Auf den Punkt: Mitarbeiter geben sensible Daten unbewusst in nicht autorisierte KI-Dienste ein; traditionelle DLP-Lösungen erfassen diese neuen Datenpfade nicht und benötigen kontextbasierte Risikoanalysen statt pauschaler Blockaden.
Mitarbeiter nutzen zunehmend nicht autorisierte KI-Dienste und geben dabei sensible Daten wie Kundeinformationen, interne Dokumente und Quellcodes ein. Traditionelle Data-Loss-Prevention-Systeme erfassen diese neuen Datenpfade nicht ausreichend.
Künstliche Intelligenz ist in vielen Unternehmen zum produktiven Arbeitswerkzeug geworden.
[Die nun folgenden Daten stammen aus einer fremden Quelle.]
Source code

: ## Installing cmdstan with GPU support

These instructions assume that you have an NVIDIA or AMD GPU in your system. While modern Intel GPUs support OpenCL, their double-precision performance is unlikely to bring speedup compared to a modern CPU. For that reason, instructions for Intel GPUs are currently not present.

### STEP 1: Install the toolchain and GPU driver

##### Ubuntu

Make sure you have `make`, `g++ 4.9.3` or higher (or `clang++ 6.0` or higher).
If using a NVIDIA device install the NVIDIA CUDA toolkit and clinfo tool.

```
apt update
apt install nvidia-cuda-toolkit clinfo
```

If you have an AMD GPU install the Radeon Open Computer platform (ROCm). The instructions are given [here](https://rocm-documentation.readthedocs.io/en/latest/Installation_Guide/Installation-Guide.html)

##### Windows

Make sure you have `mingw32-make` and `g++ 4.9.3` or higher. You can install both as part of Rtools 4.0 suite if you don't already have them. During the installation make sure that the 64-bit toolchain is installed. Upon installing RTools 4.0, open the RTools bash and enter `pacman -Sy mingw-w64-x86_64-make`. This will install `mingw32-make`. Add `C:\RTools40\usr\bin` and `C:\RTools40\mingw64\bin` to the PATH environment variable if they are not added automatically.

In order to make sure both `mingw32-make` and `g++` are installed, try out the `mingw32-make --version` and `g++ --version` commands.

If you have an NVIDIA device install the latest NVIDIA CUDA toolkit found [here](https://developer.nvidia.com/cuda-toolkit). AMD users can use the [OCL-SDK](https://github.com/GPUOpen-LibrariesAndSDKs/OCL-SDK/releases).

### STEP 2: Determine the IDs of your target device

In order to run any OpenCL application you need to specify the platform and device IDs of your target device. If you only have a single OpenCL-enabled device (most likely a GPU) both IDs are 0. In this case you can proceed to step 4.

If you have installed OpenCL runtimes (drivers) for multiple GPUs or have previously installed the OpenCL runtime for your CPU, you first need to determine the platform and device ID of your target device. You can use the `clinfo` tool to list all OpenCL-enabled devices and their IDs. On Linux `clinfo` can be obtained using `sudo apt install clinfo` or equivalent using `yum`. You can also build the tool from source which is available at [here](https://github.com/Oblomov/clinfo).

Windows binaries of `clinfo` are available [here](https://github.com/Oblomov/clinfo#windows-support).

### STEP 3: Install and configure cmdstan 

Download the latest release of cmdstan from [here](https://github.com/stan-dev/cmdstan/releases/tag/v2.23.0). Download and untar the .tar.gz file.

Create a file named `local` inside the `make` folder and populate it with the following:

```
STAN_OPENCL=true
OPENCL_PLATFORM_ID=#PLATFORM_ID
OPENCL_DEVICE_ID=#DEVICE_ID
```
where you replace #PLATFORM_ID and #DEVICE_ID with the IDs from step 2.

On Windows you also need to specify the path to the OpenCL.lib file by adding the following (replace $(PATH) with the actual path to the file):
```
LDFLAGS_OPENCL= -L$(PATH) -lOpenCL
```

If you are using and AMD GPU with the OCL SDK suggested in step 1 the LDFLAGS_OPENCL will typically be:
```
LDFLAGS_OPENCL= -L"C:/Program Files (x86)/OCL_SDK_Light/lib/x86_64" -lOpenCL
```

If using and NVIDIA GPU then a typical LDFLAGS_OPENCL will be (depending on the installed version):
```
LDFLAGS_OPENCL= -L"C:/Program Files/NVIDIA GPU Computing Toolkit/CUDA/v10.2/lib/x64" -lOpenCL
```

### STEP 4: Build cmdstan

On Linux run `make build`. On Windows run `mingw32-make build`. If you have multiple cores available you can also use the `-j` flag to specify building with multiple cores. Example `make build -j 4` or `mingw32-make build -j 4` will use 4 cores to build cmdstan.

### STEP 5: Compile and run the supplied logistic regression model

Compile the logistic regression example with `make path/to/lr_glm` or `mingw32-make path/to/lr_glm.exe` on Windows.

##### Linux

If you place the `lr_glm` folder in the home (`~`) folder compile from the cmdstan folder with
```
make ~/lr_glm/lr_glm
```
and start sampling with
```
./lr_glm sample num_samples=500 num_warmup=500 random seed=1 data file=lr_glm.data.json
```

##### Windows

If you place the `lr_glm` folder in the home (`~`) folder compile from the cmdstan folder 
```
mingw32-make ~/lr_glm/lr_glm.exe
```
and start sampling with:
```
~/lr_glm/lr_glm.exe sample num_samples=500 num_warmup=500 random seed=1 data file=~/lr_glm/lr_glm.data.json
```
Parallel dazu greifen Beschäftigte häufig auf nicht freigegebene externe KI-Dienste zurück – sei es beim Verfassen von E-Mails, der Dokumentenanalyse oder der Code-Optimierung. Dieses Phänomen wird als „Shadow AI” bezeichnet und entwickelt sich zur Herausforderung für Datenschutz und Informationssicherheit.
Das zentrale Risiko liegt darin, dass Mitarbeiter vertrauliche Informationen in diese unkontrollierten Systeme eingeben, um Aufgaben schneller zu erledigen. Der Informationsfluss erfolgt häufig über einfache Copy-and-Paste-Vorgänge im Webbrowser oder direkte Uploads in Chatfenster – Datenpfade, die herkömmliche Sicherheitslösungen nur unzureichend erfassen. Während etablierte DLP-Systeme beispielsweise den Versand sensibler Dateien per E-Mail erkennen und blockieren können, bleiben Eingaben in externe KI-Dienste in aller Regel unbemerkt.
Klassische Data-Loss-Prevention-Lösungen konzentrieren sich ursprünglich auf E-Mails, Dateitransfers und externe Speichermedien. Die Arbeitsweise moderner KI-Anwendungen unterscheidet sich jedoch erheblich von diesen etablierten Kommunikationswegen und stellt damit konventionelle Sicherheitskonzepte in Frage.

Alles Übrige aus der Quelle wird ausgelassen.